▸ What is needed
Return each entry unchanged.

Items from a data source

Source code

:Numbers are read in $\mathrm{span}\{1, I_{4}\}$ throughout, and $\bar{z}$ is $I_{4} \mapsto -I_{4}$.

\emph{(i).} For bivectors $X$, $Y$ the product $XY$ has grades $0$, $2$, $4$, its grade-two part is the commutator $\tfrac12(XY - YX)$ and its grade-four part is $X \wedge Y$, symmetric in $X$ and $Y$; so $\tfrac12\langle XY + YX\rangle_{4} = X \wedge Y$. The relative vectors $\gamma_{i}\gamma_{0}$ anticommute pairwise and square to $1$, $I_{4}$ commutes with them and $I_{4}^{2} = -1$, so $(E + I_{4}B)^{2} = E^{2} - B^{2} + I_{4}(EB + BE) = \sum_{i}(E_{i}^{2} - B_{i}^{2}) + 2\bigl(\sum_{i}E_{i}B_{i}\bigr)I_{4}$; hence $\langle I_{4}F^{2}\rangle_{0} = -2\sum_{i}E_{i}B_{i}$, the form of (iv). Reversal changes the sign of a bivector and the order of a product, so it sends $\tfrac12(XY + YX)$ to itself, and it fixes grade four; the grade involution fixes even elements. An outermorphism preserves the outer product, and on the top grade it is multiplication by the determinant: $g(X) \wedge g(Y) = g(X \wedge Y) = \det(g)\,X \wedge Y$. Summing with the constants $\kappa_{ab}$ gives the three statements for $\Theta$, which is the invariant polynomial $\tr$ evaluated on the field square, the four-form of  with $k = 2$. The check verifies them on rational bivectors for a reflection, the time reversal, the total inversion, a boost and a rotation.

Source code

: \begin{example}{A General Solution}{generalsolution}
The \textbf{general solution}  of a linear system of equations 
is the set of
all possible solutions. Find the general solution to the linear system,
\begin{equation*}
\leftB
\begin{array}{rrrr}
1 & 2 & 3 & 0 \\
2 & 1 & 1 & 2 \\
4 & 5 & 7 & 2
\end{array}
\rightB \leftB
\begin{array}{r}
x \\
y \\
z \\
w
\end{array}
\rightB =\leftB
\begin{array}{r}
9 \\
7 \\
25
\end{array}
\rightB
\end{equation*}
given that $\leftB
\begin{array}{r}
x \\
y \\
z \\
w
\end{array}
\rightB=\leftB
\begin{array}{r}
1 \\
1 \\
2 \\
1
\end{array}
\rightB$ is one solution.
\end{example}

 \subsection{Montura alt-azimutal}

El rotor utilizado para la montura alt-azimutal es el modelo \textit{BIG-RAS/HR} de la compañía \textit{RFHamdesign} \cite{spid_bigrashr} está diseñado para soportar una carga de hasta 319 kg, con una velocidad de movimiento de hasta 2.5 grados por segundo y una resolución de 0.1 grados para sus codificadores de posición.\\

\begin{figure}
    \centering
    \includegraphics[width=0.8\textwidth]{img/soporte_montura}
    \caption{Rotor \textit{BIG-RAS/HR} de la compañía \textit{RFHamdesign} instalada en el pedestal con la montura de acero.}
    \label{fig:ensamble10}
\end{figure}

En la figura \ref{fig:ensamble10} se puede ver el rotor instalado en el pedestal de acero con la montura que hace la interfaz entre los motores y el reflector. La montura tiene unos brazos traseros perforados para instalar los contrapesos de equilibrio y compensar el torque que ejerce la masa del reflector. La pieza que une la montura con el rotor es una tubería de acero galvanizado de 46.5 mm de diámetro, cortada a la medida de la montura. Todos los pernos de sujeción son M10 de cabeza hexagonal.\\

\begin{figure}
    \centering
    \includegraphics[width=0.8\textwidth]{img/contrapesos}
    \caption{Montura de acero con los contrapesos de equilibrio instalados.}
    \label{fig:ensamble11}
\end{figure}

▸ Answer to this task
Source code

:Numbers are read in $\mathrm{span}\{1, I_{4}\}$ throughout, and $\bar{z}$ is $I_{4} \mapsto -I_{4}$.

\emph{(i).} For bivectors $X$, $Y$ the product $XY$ has grades $0$, $2$, $4$, its grade-two part is the commutator $\tfrac12(XY - YX)$ and its grade-four part is $X \wedge Y$, symmetric in $X$ and $Y$; so $\tfrac12\langle XY + YX\rangle_{4} = X \wedge Y$. The relative vectors $\gamma_{i}\gamma_{0}$ anticommute pairwise and square to $1$, $I_{4}$ commutes with them and $I_{4}^{2} = -1$, so $(E + I_{4}B)^{2} = E^{2} - B^{2} + I_{4}(EB + BE) = \sum_{i}(E_{i}^{2} - B_{i}^{2}) + 2\bigl(\sum_{i}E_{i}B_{i}\bigr)I_{4}$; hence $\langle I_{4}F^{2}\rangle_{0} = -2\sum_{i}E_{i}B_{i}$, the form of (iv). Reversal changes the sign of a bivector and the order of a product, so it sends $\tfrac12(XY + YX)$ to itself, and it fixes grade four; the grade involution fixes even elements. An outermorphism preserves the outer product, and on the top grade it is multiplication by the determinant: $g(X) \wedge g(Y) = g(X \wedge Y) = \det(g)\,X \wedge Y$. Summing with the constants $\kappa_{ab}$ gives the three statements for $\Theta$, which is the invariant polynomial $\tr$ evaluated on the field square, the four-form of  with $k = 2$. The check verifies them on rational bivectors for a reflection, the time reversal, the total inversion, a boost and a rotation.

Source code

: \begin{example}{A General Solution}{generalsolution}
The \textbf{general solution}  of a linear system of equations 
is the set of
all possible solutions. Find the general solution to the linear system,
\begin{equation*}
\leftB
\begin{array}{rrrr}
1 & 2 & 3 & 0 \\
2 & 1 & 1 & 2 \\
4 & 5 & 7 & 2
\end{array}
\rightB \leftB
\begin{array}{r}
x \\
y \\
z \\
w
\end{array}
\rightB =\leftB
\begin{array}{r}
9 \\
7 \\
25
\end{array}
\rightB
\end{equation*}
given that $\leftB
\begin{array}{r}
x \\
y \\
z \\
w
\end{array}
\rightB=\leftB
\begin{array}{r}
1 \\
1 \\
2 \\
1
\end{array}
\rightB$ is one solution.
\end{example}

 \subsection{Montura alt-azimutal}

El rotor utilizado para la montura alt-azimutal es el modelo \textit{BIG-RAS/HR} de la compañía \textit{RFHamdesign} \cite{spid_bigrashr} está diseñado para soportar una carga de hasta 319 kg, con una velocidad de movimiento de hasta 2.5 grados por segundo y una resolución de 0.1 grados para sus codificadores de posición.\\

\begin{figure}
    \centering
    \includegraphics[width=0.8\textwidth]{img/soporte_montura}
    \caption{Rotor \textit{BIG-RAS/HR} de la compañía \textit{RFHamdesign} instalada en el pedestal con la montura de acero.}
    \label{fig:ensamble10}
\end{figure}

En la figura \ref{fig:ensamble10} se puede ver el rotor instalado en el pedestal de acero con la montura que hace la interfaz entre los motores y el reflector. La montura tiene unos brazos traseros perforados para instalar los contrapesos de equilibrio y compensar el torque que ejerce la masa del reflector. La pieza que une la montura con el rotor es una tubería de acero galvanizado de 46.5 mm de diámetro, cortada a la medida de la montura. Todos los pernos de sujeción son M10 de cabeza hexagonal.\\

\begin{figure}
    \centering
    \includegraphics[width=0.8\textwidth]{img/contrapesos}
    \caption{Montura de acero con los contrapesos de equilibrio instalados.}
    \label{fig:ensamble11}
\end{figure}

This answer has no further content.